[Opening Given information section]

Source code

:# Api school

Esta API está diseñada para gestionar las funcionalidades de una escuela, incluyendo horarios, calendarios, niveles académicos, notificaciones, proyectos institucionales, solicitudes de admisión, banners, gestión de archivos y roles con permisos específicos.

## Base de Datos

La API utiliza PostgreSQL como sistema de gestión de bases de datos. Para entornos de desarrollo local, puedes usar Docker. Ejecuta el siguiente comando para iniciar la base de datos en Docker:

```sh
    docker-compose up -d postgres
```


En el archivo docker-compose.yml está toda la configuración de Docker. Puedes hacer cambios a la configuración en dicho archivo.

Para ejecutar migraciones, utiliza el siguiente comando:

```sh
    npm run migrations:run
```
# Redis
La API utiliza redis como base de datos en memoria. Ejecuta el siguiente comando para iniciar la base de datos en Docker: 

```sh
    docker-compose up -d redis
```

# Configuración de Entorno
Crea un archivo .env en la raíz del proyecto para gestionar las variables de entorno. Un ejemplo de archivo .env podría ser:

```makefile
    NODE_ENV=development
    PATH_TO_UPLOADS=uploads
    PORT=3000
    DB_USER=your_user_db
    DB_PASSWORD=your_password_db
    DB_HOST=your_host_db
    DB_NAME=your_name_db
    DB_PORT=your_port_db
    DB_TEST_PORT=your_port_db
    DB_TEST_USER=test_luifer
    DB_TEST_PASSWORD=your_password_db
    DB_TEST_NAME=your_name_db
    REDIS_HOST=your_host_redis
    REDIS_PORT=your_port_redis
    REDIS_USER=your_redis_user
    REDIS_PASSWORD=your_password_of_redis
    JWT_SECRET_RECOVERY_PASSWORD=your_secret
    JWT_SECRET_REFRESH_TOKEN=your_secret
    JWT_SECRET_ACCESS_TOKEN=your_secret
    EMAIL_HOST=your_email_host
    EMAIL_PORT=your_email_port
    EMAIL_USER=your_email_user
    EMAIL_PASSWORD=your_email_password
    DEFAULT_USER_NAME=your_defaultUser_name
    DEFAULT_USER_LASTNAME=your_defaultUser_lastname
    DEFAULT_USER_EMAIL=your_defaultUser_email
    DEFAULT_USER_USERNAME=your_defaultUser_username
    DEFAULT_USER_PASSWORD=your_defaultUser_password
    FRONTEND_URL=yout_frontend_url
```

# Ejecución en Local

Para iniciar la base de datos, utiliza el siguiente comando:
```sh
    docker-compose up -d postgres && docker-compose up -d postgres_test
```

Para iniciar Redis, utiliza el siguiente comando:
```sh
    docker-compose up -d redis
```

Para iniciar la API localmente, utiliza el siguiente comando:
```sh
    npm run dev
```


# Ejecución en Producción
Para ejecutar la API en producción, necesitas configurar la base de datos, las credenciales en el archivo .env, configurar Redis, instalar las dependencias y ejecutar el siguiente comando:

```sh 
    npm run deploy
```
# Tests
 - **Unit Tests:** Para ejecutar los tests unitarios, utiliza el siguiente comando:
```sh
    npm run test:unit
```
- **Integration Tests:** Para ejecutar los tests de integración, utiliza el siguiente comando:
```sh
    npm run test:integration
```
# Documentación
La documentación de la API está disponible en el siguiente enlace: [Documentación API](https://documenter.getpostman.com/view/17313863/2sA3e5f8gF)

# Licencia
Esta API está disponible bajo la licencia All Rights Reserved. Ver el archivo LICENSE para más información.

[Closing Given information section]

Each record has to be given again exactly as written.

Answer area =>
Source code

:# Api school

Esta API está diseñada para gestionar las funcionalidades de una escuela, incluyendo horarios, calendarios, niveles académicos, notificaciones, proyectos institucionales, solicitudes de admisión, banners, gestión de archivos y roles con permisos específicos.

## Base de Datos

La API utiliza PostgreSQL como sistema de gestión de bases de datos. Para entornos de desarrollo local, puedes usar Docker. Ejecuta el siguiente comando para iniciar la base de datos en Docker:

```sh
    docker-compose up -d postgres
```


En el archivo docker-compose.yml está toda la configuración de Docker. Puedes hacer cambios a la configuración en dicho archivo.

Para ejecutar migraciones, utiliza el siguiente comando:

```sh
    npm run migrations:run
```
# Redis
La API utiliza redis como base de datos en memoria. Ejecuta el siguiente comando para iniciar la base de datos en Docker: 

```sh
    docker-compose up -d redis
```

# Configuración de Entorno
Crea un archivo .env en la raíz del proyecto para gestionar las variables de entorno. Un ejemplo de archivo .env podría ser:

```makefile
    NODE_ENV=development
    PATH_TO_UPLOADS=uploads
    PORT=3000
    DB_USER=your_user_db
    DB_PASSWORD=your_password_db
    DB_HOST=your_host_db
    DB_NAME=your_name_db
    DB_PORT=your_port_db
    DB_TEST_PORT=your_port_db
    DB_TEST_USER=test_luifer
    DB_TEST_PASSWORD=your_password_db
    DB_TEST_NAME=your_name_db
    REDIS_HOST=your_host_redis
    REDIS_PORT=your_port_redis
    REDIS_USER=your_redis_user
    REDIS_PASSWORD=your_password_of_redis
    JWT_SECRET_RECOVERY_PASSWORD=your_secret
    JWT_SECRET_REFRESH_TOKEN=your_secret
    JWT_SECRET_ACCESS_TOKEN=your_secret
    EMAIL_HOST=your_email_host
    EMAIL_PORT=your_email_port
    EMAIL_USER=your_email_user
    EMAIL_PASSWORD=your_email_password
    DEFAULT_USER_NAME=your_defaultUser_name
    DEFAULT_USER_LASTNAME=your_defaultUser_lastname
    DEFAULT_USER_EMAIL=your_defaultUser_email
    DEFAULT_USER_USERNAME=your_defaultUser_username
    DEFAULT_USER_PASSWORD=your_defaultUser_password
    FRONTEND_URL=yout_frontend_url
```

# Ejecución en Local

Para iniciar la base de datos, utiliza el siguiente comando:
```sh
    docker-compose up -d postgres && docker-compose up -d postgres_test
```

Para iniciar Redis, utiliza el siguiente comando:
```sh
    docker-compose up -d redis
```

Para iniciar la API localmente, utiliza el siguiente comando:
```sh
    npm run dev
```


# Ejecución en Producción
Para ejecutar la API en producción, necesitas configurar la base de datos, las credenciales en el archivo .env, configurar Redis, instalar las dependencias y ejecutar el siguiente comando:

```sh 
    npm run deploy
```
# Tests
 - **Unit Tests:** Para ejecutar los tests unitarios, utiliza el siguiente comando:
```sh
    npm run test:unit
```
- **Integration Tests:** Para ejecutar los tests de integración, utiliza el siguiente comando:
```sh
    npm run test:integration
```
# Documentación
La documentación de la API está disponible en el siguiente enlace: [Documentación API](https://documenter.getpostman.com/view/17313863/2sA3e5f8gF)

# Licencia
Esta API está disponible bajo la licencia All Rights Reserved. Ver el archivo LICENSE para más información.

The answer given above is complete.